→ **YOUR INSTRUCTIONS**:
Return the records, each one exactly as written.

[Stored data]
>>>

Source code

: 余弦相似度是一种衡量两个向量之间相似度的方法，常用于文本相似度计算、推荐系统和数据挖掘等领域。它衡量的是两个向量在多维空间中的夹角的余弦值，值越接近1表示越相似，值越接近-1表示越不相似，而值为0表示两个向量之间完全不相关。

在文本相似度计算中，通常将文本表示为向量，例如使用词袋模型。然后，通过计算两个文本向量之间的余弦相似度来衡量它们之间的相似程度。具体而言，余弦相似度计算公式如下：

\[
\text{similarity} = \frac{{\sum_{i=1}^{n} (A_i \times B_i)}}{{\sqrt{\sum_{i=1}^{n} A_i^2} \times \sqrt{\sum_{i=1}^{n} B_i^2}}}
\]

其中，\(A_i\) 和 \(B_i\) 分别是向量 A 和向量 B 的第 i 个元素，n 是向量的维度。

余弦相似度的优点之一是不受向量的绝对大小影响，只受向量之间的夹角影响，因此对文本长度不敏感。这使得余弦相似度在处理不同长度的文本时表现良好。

<<<

→ **ANSWER SECTION**:
Source code

: 余弦相似度是一种衡量两个向量之间相似度的方法，常用于文本相似度计算、推荐系统和数据挖掘等领域。它衡量的是两个向量在多维空间中的夹角的余弦值，值越接近1表示越相似，值越接近-1表示越不相似，而值为0表示两个向量之间完全不相关。

在文本相似度计算中，通常将文本表示为向量，例如使用词袋模型。然后，通过计算两个文本向量之间的余弦相似度来衡量它们之间的相似程度。具体而言，余弦相似度计算公式如下：

\[
\text{similarity} = \frac{{\sum_{i=1}^{n} (A_i \times B_i)}}{{\sqrt{\sum_{i=1}^{n} A_i^2} \times \sqrt{\sum_{i=1}^{n} B_i^2}}}
\]

其中，\(A_i\) 和 \(B_i\) 分别是向量 A 和向量 B 的第 i 个元素，n 是向量的维度。

余弦相似度的优点之一是不受向量的绝对大小影响，只受向量之间的夹角影响，因此对文本长度不敏感。这使得余弦相似度在处理不同长度的文本时表现良好。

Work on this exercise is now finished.